Thanks, The mod team.
The focus in r/sex is being sex positive - being supportive of other people's consensual and safe choices about sex and sexual expression. Consent is a central part of what this community is about. As a result, there are a lot of things to consider in a discussion about consent - cultural and social norms, relationship dynamics, etc. - and there really isn't any way to write a FAQ post that goes into all of that and manages to do it justice. So, this section of the FAQ is going to be a basic overview where the goal is to create a baseline for the discussion of consent in this community. When discussing consent here on /r/sex, the most important thing to keep in mind is that consideration of legal standards is beside the point. Law defines legal behavior, in other words the societal floor for for what can be criminally prosecuted, but this definition does not encompass consent as an ethical concept, which is a higher standard. Consent is a "yes" rather than "plausibly not a no". We aren't focused on what someone will 'allow' to happen, but what they actually truly want to happen. In our actual human relationships (sexual or otherwise), "not criminal behavior" is an unacceptably low bar. So, for that reason, you won't see the words "rape" or "sexual assault" in this article (besides this sentence!).

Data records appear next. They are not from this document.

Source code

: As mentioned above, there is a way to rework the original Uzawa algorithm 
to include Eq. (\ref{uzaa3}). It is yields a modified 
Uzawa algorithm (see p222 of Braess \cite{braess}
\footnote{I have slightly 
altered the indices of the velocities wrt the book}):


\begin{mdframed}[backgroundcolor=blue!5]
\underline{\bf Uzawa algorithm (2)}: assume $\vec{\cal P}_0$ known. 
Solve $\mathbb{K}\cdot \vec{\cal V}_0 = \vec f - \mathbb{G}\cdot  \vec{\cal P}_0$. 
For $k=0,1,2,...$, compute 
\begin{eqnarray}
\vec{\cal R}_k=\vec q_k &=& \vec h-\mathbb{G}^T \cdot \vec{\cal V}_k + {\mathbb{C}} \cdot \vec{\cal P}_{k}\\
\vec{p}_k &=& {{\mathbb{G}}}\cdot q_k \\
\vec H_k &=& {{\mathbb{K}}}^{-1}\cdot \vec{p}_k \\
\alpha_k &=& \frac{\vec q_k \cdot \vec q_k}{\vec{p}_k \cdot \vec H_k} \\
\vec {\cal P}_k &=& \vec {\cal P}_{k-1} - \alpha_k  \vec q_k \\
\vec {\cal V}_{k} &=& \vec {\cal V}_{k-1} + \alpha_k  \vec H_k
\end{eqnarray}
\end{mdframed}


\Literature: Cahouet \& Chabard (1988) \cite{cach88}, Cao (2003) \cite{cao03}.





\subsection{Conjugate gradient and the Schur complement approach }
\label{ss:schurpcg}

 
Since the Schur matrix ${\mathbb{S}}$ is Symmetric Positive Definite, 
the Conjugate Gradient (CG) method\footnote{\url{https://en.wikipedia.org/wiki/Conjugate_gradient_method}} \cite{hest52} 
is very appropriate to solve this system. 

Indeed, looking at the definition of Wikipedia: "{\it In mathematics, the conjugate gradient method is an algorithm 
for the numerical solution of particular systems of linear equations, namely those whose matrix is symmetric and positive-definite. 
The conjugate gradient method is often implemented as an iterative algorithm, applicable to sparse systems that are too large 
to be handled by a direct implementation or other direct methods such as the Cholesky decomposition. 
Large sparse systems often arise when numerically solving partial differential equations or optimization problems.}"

Like many other topics on /r/sex, consent is all about communication - not just communicating yes or no, but also about what is being consented to. Communication is a skill and there are some things that make communication easier - familiarity with the person you're communicating with and familiarity with the topic under consideration, for example. There are things that can make it more difficult, such as intoxication or differing perceptions of the same situation, but also a fear of consequences, including social or relationship consequences. It's pretty obvious that a person can't talk about consent if - say - there is an element of consequences or intimidation in the mix. Sex positive discussions about consent are also not 'negotiations', they are more about 'discovery'. The goal isn't to find out what level or type of 'compensation' turns a 'no' into a 'yes', but to discover what condition(s) makes something desirable. Remember, sex is a shared act of intimacy. Sex is better when all people participating are on the same page and looking to make the experience fun and desirable for all people participating.
Consent Nuts and Bolts
With out pre-negotiation, no means no. Don't push or otherwise bully your partner.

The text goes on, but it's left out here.